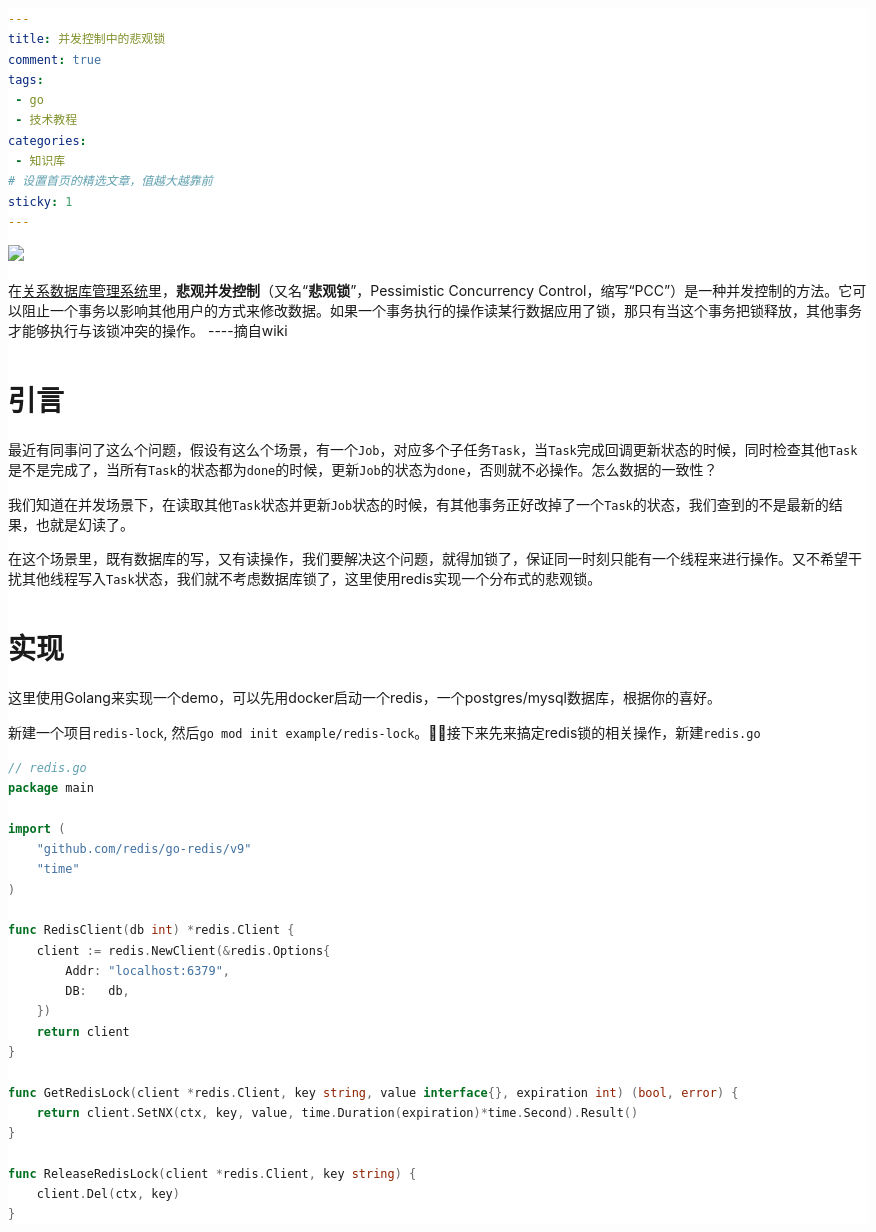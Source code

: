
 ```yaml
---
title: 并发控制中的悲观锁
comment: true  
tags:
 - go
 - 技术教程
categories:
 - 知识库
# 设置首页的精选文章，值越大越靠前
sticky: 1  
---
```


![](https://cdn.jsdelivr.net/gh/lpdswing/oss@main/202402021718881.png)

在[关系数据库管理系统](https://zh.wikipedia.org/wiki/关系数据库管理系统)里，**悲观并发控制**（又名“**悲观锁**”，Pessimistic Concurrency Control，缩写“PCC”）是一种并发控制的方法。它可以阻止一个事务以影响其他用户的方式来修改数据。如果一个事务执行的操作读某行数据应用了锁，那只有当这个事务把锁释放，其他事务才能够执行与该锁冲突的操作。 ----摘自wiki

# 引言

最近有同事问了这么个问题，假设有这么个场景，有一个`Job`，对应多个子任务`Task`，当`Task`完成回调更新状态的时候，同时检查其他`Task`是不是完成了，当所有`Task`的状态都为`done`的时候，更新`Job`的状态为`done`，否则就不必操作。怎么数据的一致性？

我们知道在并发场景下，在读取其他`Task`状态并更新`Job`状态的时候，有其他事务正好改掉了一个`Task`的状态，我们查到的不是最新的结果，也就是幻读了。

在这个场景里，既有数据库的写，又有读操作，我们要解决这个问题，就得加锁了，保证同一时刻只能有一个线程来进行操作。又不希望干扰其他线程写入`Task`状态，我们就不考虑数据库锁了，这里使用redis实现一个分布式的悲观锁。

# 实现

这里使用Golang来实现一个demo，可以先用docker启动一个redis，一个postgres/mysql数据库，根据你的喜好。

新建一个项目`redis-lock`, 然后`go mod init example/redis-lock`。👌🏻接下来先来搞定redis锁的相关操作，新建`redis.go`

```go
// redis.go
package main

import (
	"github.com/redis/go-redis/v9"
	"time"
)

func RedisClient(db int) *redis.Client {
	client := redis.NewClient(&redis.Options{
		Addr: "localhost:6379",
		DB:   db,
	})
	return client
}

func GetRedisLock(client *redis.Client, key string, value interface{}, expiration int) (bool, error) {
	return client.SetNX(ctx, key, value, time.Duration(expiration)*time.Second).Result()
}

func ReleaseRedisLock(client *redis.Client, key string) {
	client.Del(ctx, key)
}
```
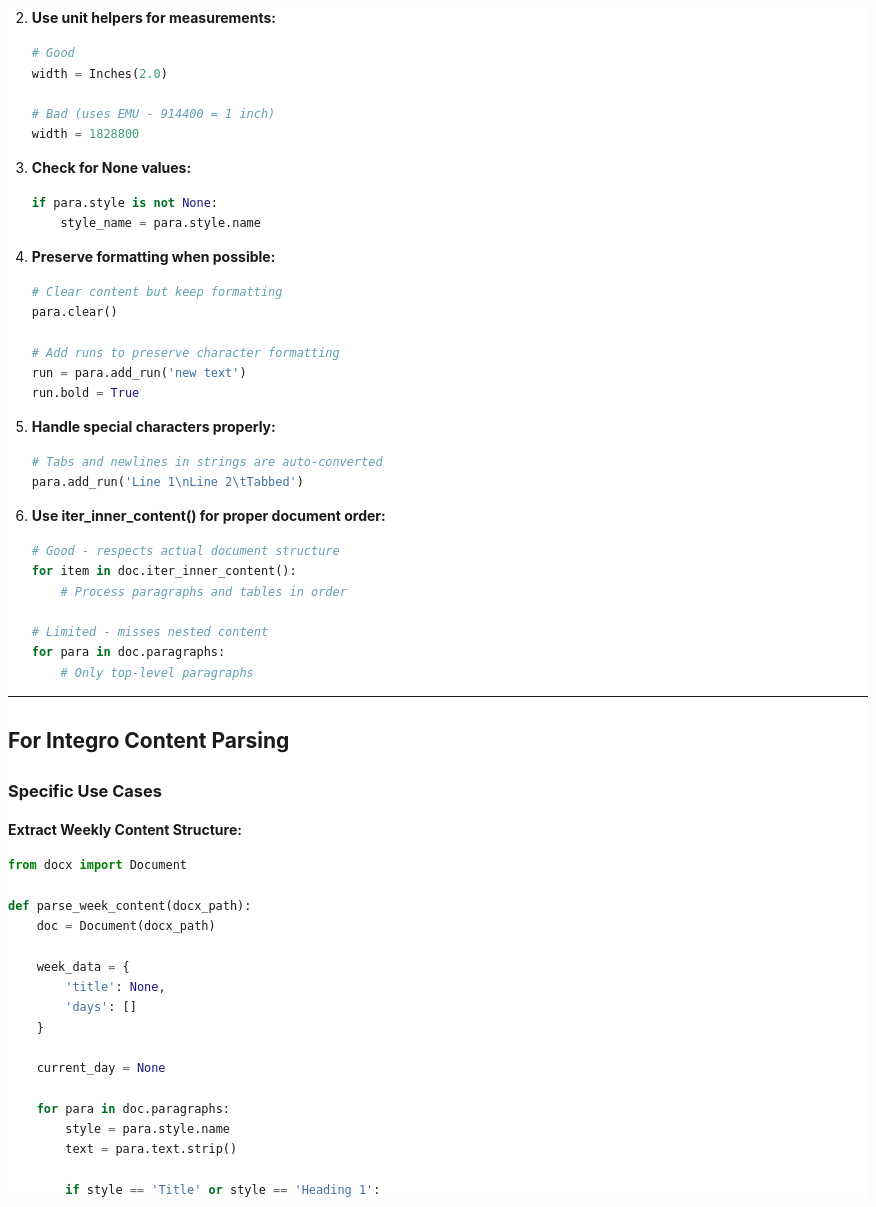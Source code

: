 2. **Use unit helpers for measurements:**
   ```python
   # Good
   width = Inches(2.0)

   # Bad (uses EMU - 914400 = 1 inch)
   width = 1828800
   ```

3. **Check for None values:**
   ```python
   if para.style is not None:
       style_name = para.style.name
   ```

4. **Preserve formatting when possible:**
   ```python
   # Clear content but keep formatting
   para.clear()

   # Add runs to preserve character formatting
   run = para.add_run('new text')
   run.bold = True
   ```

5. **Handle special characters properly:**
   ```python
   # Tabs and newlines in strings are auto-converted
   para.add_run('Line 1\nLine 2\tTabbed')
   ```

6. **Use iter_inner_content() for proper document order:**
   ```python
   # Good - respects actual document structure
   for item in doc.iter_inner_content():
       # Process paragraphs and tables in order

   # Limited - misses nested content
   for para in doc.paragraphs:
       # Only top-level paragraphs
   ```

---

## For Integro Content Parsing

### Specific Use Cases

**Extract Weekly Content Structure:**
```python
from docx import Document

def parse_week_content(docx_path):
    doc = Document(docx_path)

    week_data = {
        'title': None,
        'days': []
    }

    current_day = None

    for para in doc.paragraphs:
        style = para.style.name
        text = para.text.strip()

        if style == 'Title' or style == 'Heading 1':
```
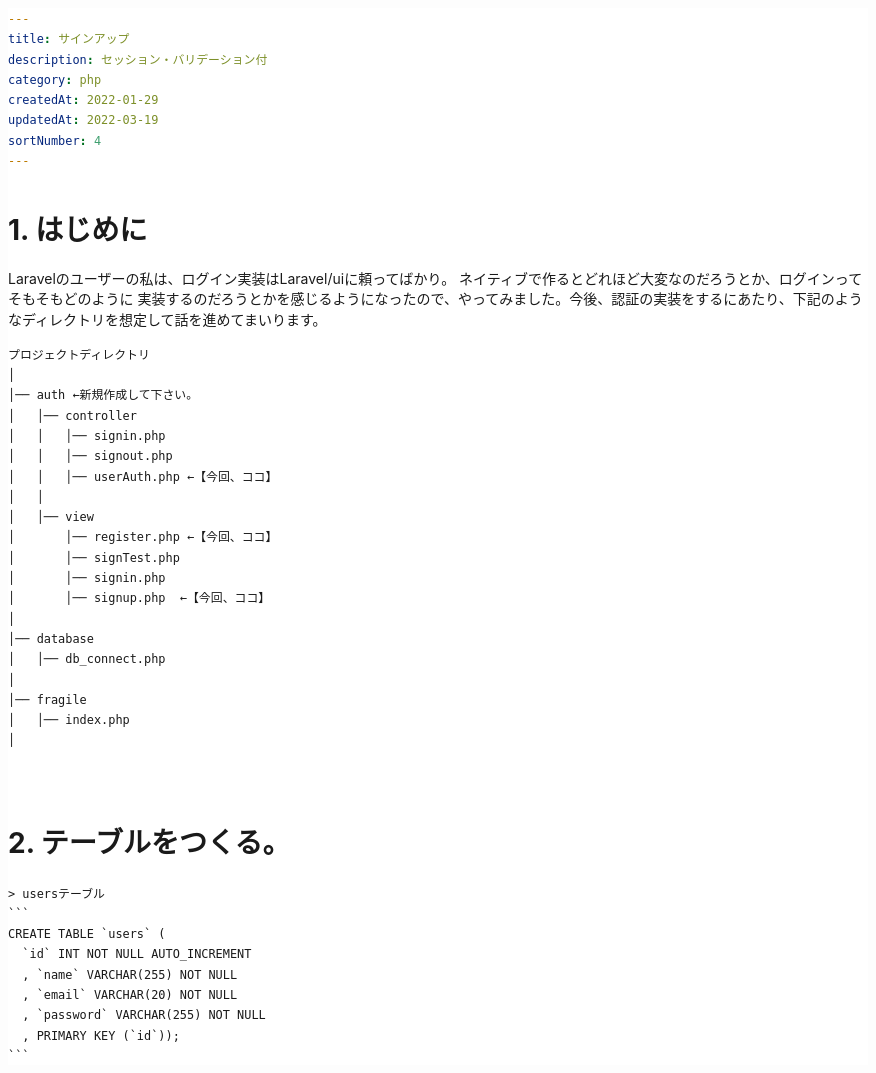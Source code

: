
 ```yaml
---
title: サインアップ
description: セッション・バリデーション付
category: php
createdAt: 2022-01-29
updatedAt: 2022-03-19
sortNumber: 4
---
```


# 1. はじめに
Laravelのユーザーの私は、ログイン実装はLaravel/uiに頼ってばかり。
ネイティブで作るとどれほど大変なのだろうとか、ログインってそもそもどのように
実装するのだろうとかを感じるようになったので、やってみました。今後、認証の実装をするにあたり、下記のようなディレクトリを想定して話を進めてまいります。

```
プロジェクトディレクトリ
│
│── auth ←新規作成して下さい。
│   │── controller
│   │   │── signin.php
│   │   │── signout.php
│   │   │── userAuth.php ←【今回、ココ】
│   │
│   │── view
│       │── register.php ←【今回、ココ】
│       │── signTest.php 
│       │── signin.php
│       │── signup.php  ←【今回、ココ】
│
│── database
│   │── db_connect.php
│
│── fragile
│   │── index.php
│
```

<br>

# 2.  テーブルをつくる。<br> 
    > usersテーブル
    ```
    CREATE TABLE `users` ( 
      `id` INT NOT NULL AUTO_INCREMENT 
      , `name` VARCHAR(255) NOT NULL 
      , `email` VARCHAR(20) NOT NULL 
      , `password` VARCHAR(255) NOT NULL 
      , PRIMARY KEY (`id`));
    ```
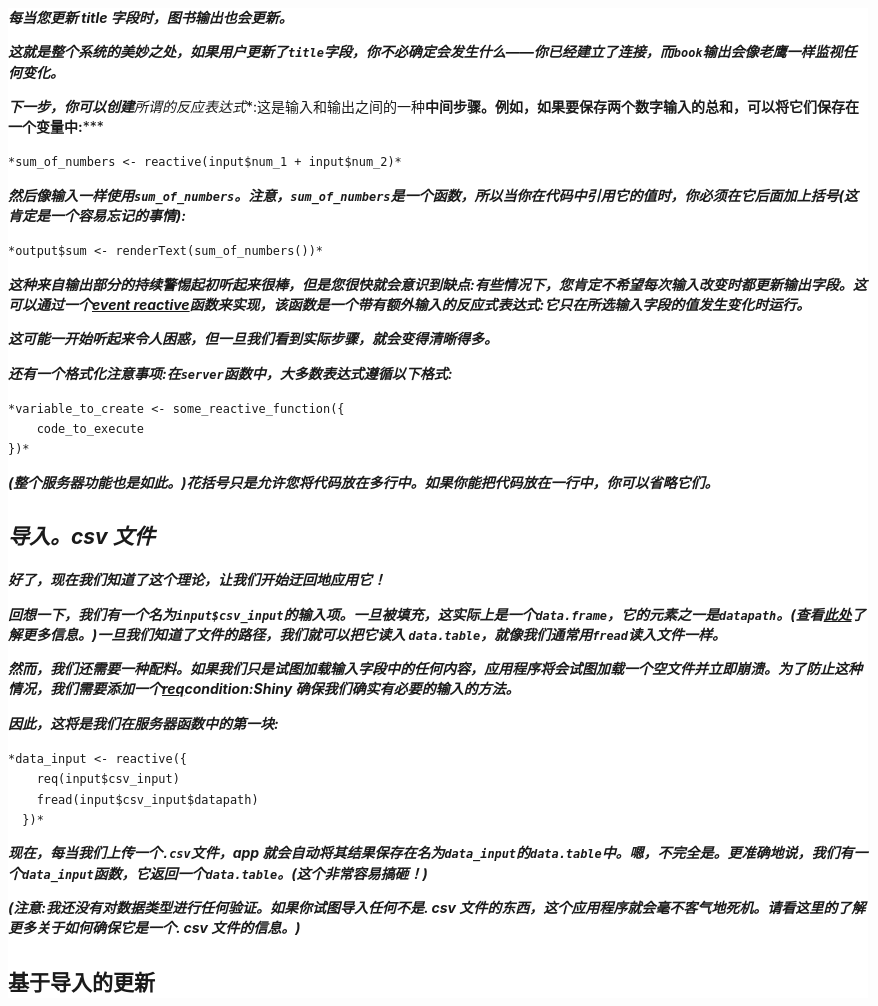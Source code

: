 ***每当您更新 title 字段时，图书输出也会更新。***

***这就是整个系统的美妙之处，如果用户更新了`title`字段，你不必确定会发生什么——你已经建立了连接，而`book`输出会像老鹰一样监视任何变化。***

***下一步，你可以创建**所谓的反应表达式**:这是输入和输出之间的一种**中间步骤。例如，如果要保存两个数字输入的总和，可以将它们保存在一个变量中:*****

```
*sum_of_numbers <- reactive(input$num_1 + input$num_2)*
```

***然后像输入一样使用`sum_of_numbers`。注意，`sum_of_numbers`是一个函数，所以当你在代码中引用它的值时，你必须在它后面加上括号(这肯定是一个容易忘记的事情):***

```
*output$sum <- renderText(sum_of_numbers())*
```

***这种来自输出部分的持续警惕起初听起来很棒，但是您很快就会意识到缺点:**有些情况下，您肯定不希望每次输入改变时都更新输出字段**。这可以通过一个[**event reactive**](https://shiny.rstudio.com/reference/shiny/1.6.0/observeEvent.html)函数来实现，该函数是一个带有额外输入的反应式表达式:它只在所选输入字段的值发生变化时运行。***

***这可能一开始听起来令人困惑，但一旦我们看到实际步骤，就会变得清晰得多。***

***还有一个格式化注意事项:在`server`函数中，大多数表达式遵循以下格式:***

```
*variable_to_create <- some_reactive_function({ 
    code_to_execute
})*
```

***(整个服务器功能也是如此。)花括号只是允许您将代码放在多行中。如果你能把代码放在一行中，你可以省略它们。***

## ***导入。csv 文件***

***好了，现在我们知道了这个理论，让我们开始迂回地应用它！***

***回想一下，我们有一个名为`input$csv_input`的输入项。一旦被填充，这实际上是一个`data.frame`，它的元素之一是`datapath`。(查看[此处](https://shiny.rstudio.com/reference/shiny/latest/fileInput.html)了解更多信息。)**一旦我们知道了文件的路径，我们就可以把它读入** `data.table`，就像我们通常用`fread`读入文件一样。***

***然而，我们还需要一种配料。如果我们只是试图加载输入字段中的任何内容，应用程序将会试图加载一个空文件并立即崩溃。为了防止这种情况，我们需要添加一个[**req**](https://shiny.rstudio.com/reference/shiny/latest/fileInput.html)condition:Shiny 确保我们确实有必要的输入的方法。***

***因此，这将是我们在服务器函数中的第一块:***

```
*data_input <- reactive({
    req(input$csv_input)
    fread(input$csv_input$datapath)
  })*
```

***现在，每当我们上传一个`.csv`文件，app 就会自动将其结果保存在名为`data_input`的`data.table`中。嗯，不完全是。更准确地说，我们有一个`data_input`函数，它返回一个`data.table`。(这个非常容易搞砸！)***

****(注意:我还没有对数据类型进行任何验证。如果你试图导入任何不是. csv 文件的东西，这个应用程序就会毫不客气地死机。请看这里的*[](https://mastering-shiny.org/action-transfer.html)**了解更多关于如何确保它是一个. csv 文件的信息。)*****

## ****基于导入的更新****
* * * * * * * * *
• [Directions for this task]: Every line above should be reproduced exactly, please, with no pictures included.

• [Exercise answer]:
Source code

:
 ```yaml
---
title: 并发控制中的悲观锁
comment: true  
tags:
 - go
 - 技术教程
categories:
 - 知识库
# 设置首页的精选文章，值越大越靠前
sticky: 1  
---
```


![](https://cdn.jsdelivr.net/gh/lpdswing/oss@main/202402021718881.png)

在[关系数据库管理系统](https://zh.wikipedia.org/wiki/关系数据库管理系统)里，**悲观并发控制**（又名“**悲观锁**”，Pessimistic Concurrency Control，缩写“PCC”）是一种并发控制的方法。它可以阻止一个事务以影响其他用户的方式来修改数据。如果一个事务执行的操作读某行数据应用了锁，那只有当这个事务把锁释放，其他事务才能够执行与该锁冲突的操作。 ----摘自wiki

# 引言

最近有同事问了这么个问题，假设有这么个场景，有一个`Job`，对应多个子任务`Task`，当`Task`完成回调更新状态的时候，同时检查其他`Task`是不是完成了，当所有`Task`的状态都为`done`的时候，更新`Job`的状态为`done`，否则就不必操作。怎么数据的一致性？

我们知道在并发场景下，在读取其他`Task`状态并更新`Job`状态的时候，有其他事务正好改掉了一个`Task`的状态，我们查到的不是最新的结果，也就是幻读了。

在这个场景里，既有数据库的写，又有读操作，我们要解决这个问题，就得加锁了，保证同一时刻只能有一个线程来进行操作。又不希望干扰其他线程写入`Task`状态，我们就不考虑数据库锁了，这里使用redis实现一个分布式的悲观锁。

# 实现

这里使用Golang来实现一个demo，可以先用docker启动一个redis，一个postgres/mysql数据库，根据你的喜好。

新建一个项目`redis-lock`, 然后`go mod init example/redis-lock`。👌🏻接下来先来搞定redis锁的相关操作，新建`redis.go`

```go
// redis.go
package main

import (
	"github.com/redis/go-redis/v9"
	"time"
)

func RedisClient(db int) *redis.Client {
	client := redis.NewClient(&redis.Options{
		Addr: "localhost:6379",
		DB:   db,
	})
	return client
}

func GetRedisLock(client *redis.Client, key string, value interface{}, expiration int) (bool, error) {
	return client.SetNX(ctx, key, value, time.Duration(expiration)*time.Second).Result()
}

func ReleaseRedisLock(client *redis.Client, key string) {
	client.Del(ctx, key)
}
```
Source code

: 2. **Use unit helpers for measurements:**
   ```python
   # Good
   width = Inches(2.0)

   # Bad (uses EMU - 914400 = 1 inch)
   width = 1828800
   ```

3. **Check for None values:**
   ```python
   if para.style is not None:
       style_name = para.style.name
   ```

4. **Preserve formatting when possible:**
   ```python
   # Clear content but keep formatting
   para.clear()

   # Add runs to preserve character formatting
   run = para.add_run('new text')
   run.bold = True
   ```

5. **Handle special characters properly:**
   ```python
   # Tabs and newlines in strings are auto-converted
   para.add_run('Line 1\nLine 2\tTabbed')
   ```

6. **Use iter_inner_content() for proper document order:**
   ```python
   # Good - respects actual document structure
   for item in doc.iter_inner_content():
       # Process paragraphs and tables in order

   # Limited - misses nested content
   for para in doc.paragraphs:
       # Only top-level paragraphs
   ```

---

## For Integro Content Parsing

### Specific Use Cases

**Extract Weekly Content Structure:**
```python
from docx import Document

def parse_week_content(docx_path):
    doc = Document(docx_path)

    week_data = {
        'title': None,
        'days': []
    }

    current_day = None

    for para in doc.paragraphs:
        style = para.style.name
        text = para.text.strip()

        if style == 'Title' or style == 'Heading 1':
```
Source code

:
 ```yaml
---
title: サインアップ
description: セッション・バリデーション付
category: php
createdAt: 2022-01-29
updatedAt: 2022-03-19
sortNumber: 4
---
```


# 1. はじめに
Laravelのユーザーの私は、ログイン実装はLaravel/uiに頼ってばかり。
ネイティブで作るとどれほど大変なのだろうとか、ログインってそもそもどのように
実装するのだろうとかを感じるようになったので、やってみました。今後、認証の実装をするにあたり、下記のようなディレクトリを想定して話を進めてまいります。

```
プロジェクトディレクトリ
│
│── auth ←新規作成して下さい。
│   │── controller
│   │   │── signin.php
│   │   │── signout.php
│   │   │── userAuth.php ←【今回、ココ】
│   │
│   │── view
│       │── register.php ←【今回、ココ】
│       │── signTest.php 
│       │── signin.php
│       │── signup.php  ←【今回、ココ】
│
│── database
│   │── db_connect.php
│
│── fragile
│   │── index.php
│
```

<br>

# 2.  テーブルをつくる。<br> 
    > usersテーブル
    ```
    CREATE TABLE `users` ( 
      `id` INT NOT NULL AUTO_INCREMENT 
      , `name` VARCHAR(255) NOT NULL 
      , `email` VARCHAR(20) NOT NULL 
      , `password` VARCHAR(255) NOT NULL 
      , PRIMARY KEY (`id`));
    ```
Source code

: ***每当您更新 title 字段时，图书输出也会更新。***

***这就是整个系统的美妙之处，如果用户更新了`title`字段，你不必确定会发生什么——你已经建立了连接，而`book`输出会像老鹰一样监视任何变化。***

***下一步，你可以创建**所谓的反应表达式**:这是输入和输出之间的一种**中间步骤。例如，如果要保存两个数字输入的总和，可以将它们保存在一个变量中:*****

```
*sum_of_numbers <- reactive(input$num_1 + input$num_2)*
```

***然后像输入一样使用`sum_of_numbers`。注意，`sum_of_numbers`是一个函数，所以当你在代码中引用它的值时，你必须在它后面加上括号(这肯定是一个容易忘记的事情):***

```
*output$sum <- renderText(sum_of_numbers())*
```

***这种来自输出部分的持续警惕起初听起来很棒，但是您很快就会意识到缺点:**有些情况下，您肯定不希望每次输入改变时都更新输出字段**。这可以通过一个[**event reactive**](https://shiny.rstudio.com/reference/shiny/1.6.0/observeEvent.html)函数来实现，该函数是一个带有额外输入的反应式表达式:它只在所选输入字段的值发生变化时运行。***

***这可能一开始听起来令人困惑，但一旦我们看到实际步骤，就会变得清晰得多。***

***还有一个格式化注意事项:在`server`函数中，大多数表达式遵循以下格式:***

```
*variable_to_create <- some_reactive_function({ 
    code_to_execute
})*
```

***(整个服务器功能也是如此。)花括号只是允许您将代码放在多行中。如果你能把代码放在一行中，你可以省略它们。***

## ***导入。csv 文件***

***好了，现在我们知道了这个理论，让我们开始迂回地应用它！***

***回想一下，我们有一个名为`input$csv_input`的输入项。一旦被填充，这实际上是一个`data.frame`，它的元素之一是`datapath`。(查看[此处](https://shiny.rstudio.com/reference/shiny/latest/fileInput.html)了解更多信息。)**一旦我们知道了文件的路径，我们就可以把它读入** `data.table`，就像我们通常用`fread`读入文件一样。***

***然而，我们还需要一种配料。如果我们只是试图加载输入字段中的任何内容，应用程序将会试图加载一个空文件并立即崩溃。为了防止这种情况，我们需要添加一个[**req**](https://shiny.rstudio.com/reference/shiny/latest/fileInput.html)condition:Shiny 确保我们确实有必要的输入的方法。***

***因此，这将是我们在服务器函数中的第一块:***

```
*data_input <- reactive({
    req(input$csv_input)
    fread(input$csv_input$datapath)
  })*
```

***现在，每当我们上传一个`.csv`文件，app 就会自动将其结果保存在名为`data_input`的`data.table`中。嗯，不完全是。更准确地说，我们有一个`data_input`函数，它返回一个`data.table`。(这个非常容易搞砸！)***

****(注意:我还没有对数据类型进行任何验证。如果你试图导入任何不是. csv 文件的东西，这个应用程序就会毫不客气地死机。请看这里的*[](https://mastering-shiny.org/action-transfer.html)**了解更多关于如何确保它是一个. csv 文件的信息。)*****

## ****基于导入的更新****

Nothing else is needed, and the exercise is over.